Fuentes judiciales informaron a DiarioConurbano.com.ar que en el banquillo de los acusados estarán sentados los tres principales acusados por el homicidio ocurrido en 2023: Maximiliano Pilepich, Matías Gil y Nahuel Sebastián Vargas.
El juicio por jurados estará coordinado por el juez Juan Manuel Rial, mientras que la acusación estará a cargo de la fiscal Marcela Dimundo.
El juicio se extenderá hasta el 10 de julio. El jurado estará formado por 12 ciudadanos que sólo deberán decidir si los imputados son culpables o inocentes. Luego, el juez Rial tendrá a su cargo la determinación de la pena.
Pilepich, Gil y Vargas llegarán acusados por los delitos de “homicidio triplemente agravado por ser cometido con alevosía, por codicia y por ser cometido por el concurso premeditado de varias personas, ello con el uso de arma de fuego”.
En la causa por el homicidio de “Lechuga” Pérez Algaba hay otros imputados que eligieron un debate común, y alguno de ellos analiza aceptar un juicio abreviado, acordando una pena. Se trata de Flavia Bomrad, Luis Contreras, Horacio Córdoba, Fernando Gastón Carrizo y Blanca Gladys Cristaldo (sospechada por presunto encubrimiento).
EL CRIMEN
Pérez Algaba fue asesinado el 18 de julio de 2023 en un campo de la localidad bonaerense de General Rodríguez, adonde había ido para cobrar una deuda que tenía con el imputado Pilepich, según la acusación.

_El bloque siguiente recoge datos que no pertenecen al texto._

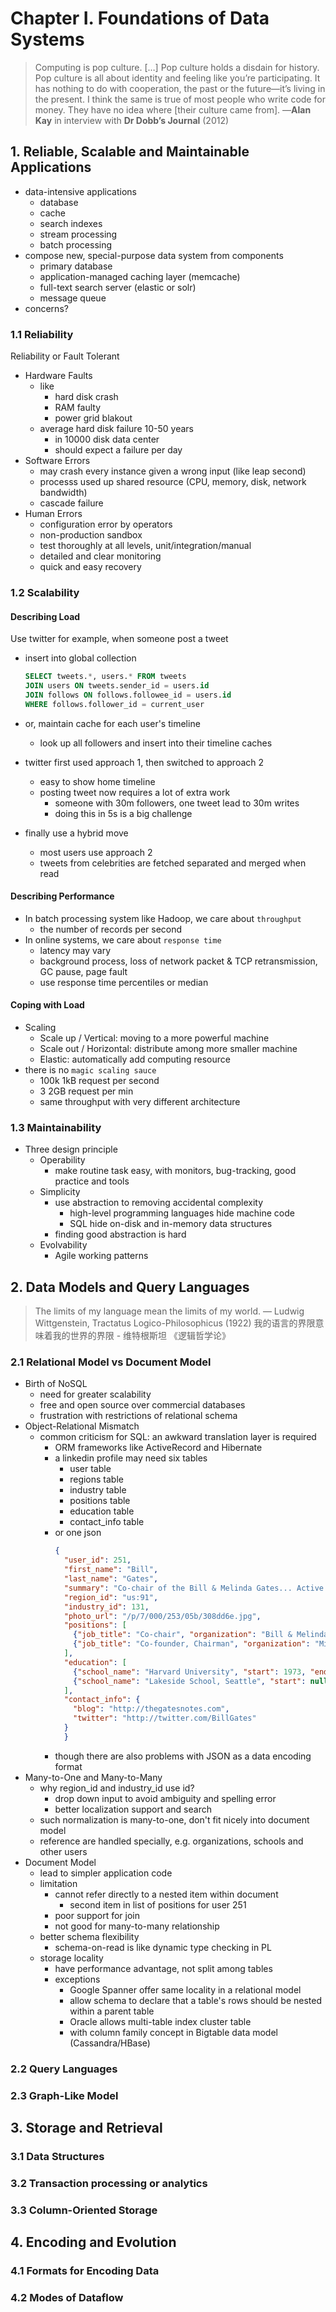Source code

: 


# Chapter I. Foundations of Data Systems


> Computing is pop culture. […] Pop culture holds a disdain for history. Pop culture is all
about identity and feeling like you’re participating. It has nothing to do with cooperation,
the past or the future—it’s living in the present. I think the same is true of most people who
write code for money. They have no idea where [their culture came from].
—__Alan Kay__ in interview with __Dr Dobb’s Journal__ (2012)



## 1. Reliable, Scalable and Maintainable Applications

- data-intensive applications
  - database
  - cache
  - search indexes
  - stream processing
  - batch processing
- compose new, special-purpose data system from components
  - primary database
  - application-managed caching layer (memcache)
  - full-text search server (elastic or solr)
  - message queue
- concerns?

### 1.1 Reliability

Reliability or Fault Tolerant

- Hardware Faults
  - like
    - hard disk crash
    - RAM faulty
    - power grid blakout
  - average hard disk failure 10-50 years
    - in 10000 disk data center
    - should expect a failure per day
- Software Errors
  - may crash every instance given a wrong input (like leap second)
  - processs used up shared resource (CPU, memory, disk, network bandwidth)
  - cascade failure
- Human Errors
  - configuration error by operators
  - non-production sandbox
  - test thoroughly at all levels, unit/integration/manual
  - detailed and clear monitoring
  - quick and easy recovery


### 1.2 Scalability

#### Describing Load

Use twitter for example, when someone post a tweet

- insert into global collection

  ```sql
  SELECT tweets.*, users.* FROM tweets
  JOIN users ON tweets.sender_id = users.id
  JOIN follows ON follows.followee_id = users.id
  WHERE follows.follower_id = current_user
  ```
- or, maintain cache for each user's timeline
  - look up all followers and insert into their timeline caches

- twitter first used approach 1, then switched to approach 2
  - easy to show home timeline
  - posting tweet now requires a lot of extra work
    - someone with 30m followers, one tweet lead to 30m writes
    - doing this in 5s is a big challenge
- finally use a hybrid move
  - most users use approach 2
  - tweets from celebrities are fetched separated and merged when read

#### Describing Performance

- In batch processing system like Hadoop, we care about `throughput`
  - the number of records per second
- In online systems, we care about `response time`
  - latency may vary
  - background process, loss of network packet & TCP retransmission, GC pause, page fault
  - use response time percentiles or median

#### Coping with Load

- Scaling
  - Scale up / Vertical: moving to a more powerful machine
  - Scale out / Horizontal: distribute among more smaller machine
  - Elastic: automatically add computing resource
- there is no `magic scaling sauce`
  - 100k 1kB request per second
  - 3 2GB request per min
  - same throughput with very different architecture

### 1.3 Maintainability

- Three design principle
  - Operability
    - make routine task easy, with monitors, bug-tracking, good practice and tools
  - Simplicity
    - use abstraction to removing accidental complexity
      - high-level programming languages hide machine code
      - SQL hide on-disk and in-memory data structures
    - finding good abstraction is hard
  - Evolvability
    - Agile working patterns


## 2. Data Models and Query Languages

> The limits of my language mean the limits of my world.
> — Ludwig Wittgenstein, Tractatus Logico-Philosophicus (1922)
> 我的语言的界限意味着我的世界的界限 - 维特根斯坦 《逻辑哲学论》

### 2.1 Relational Model vs Document Model

- Birth of NoSQL
  - need for greater scalability
  - free and open source over commercial databases
  - frustration with restrictions of relational schema
- Object-Relational Mismatch
  - common criticism for SQL: an awkward translation layer is required
    - ORM frameworks like ActiveRecord and Hibernate
    - a linkedin profile may need six tables
      - user table
      - regions table
      - industry table
      - positions table
      - education table
      - contact_info table
    - or one json
      ```json
      {
        "user_id": 251,
        "first_name": "Bill",
        "last_name": "Gates",
        "summary": "Co-chair of the Bill & Melinda Gates... Active blogger.",
        "region_id": "us:91",
        "industry_id": 131,
        "photo_url": "/p/7/000/253/05b/308dd6e.jpg",
        "positions": [
          {"job_title": "Co-chair", "organization": "Bill & Melinda Gates Foundation"},
          {"job_title": "Co-founder, Chairman", "organization": "Microsoft"}
        ],
        "education": [
          {"school_name": "Harvard University", "start": 1973, "end": 1975},
          {"school_name": "Lakeside School, Seattle", "start": null, "end": null}
        ],
        "contact_info": {
          "blog": "http://thegatesnotes.com",
          "twitter": "http://twitter.com/BillGates"
        }
        }
      ```
    - though there are also problems with JSON as a data encoding format
- Many-to-One and Many-to-Many
  - why region_id and industry_id use id?
    - drop down input to avoid ambiguity and spelling error
    - better localization support and search
  - such normalization is many-to-one, don't fit nicely into document model
  - reference are handled specially, e.g. organizations, schools and other users
- Document Model
  - lead to simpler application code
  - limitation
    - cannot refer directly to a nested item within document
      - second item in list of positions for user 251
    - poor support for join
    - not good for many-to-many relationship
  - better schema flexibility
    - schema-on-read is like dynamic type checking in PL
  - storage locality
    - have performance advantage, not split among tables
    - exceptions
      - Google Spanner offer same locality in a relational model
      - allow schema to declare that a table's rows should be nested within a parent table
      - Oracle allows multi-table index cluster table
      - with column family concept in Bigtable data model (Cassandra/HBase)

### 2.2 Query Languages

### 2.3 Graph-Like Model


## 3. Storage and Retrieval

### 3.1 Data Structures

### 3.2 Transaction processing or analytics

### 3.3 Column-Oriented Storage


## 4. Encoding and Evolution

### 4.1 Formats for Encoding Data

### 4.2 Modes of Dataflow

El financista recibió dos balazos y su cuerpo fue descuartizado y esparcido en un arroyo Ingeniero Budge, en Lomas de Zamora.
Parte del cadáver fue encontrada dentro de una valija y una joven trans que en principio había sido imputada porque la maleta era de su propiedad, finalmente fue sobreseída y no irá a juicio.
Para los investigadores Vargas y Pilepich fueron los encargados del homicidio, mientras que durante todo el plan recibieron ayuda de otras personas.
La principal hipótesis es que fue asesinado para dejar sin efecto una deuda de 50 mil dólares que reclamaba.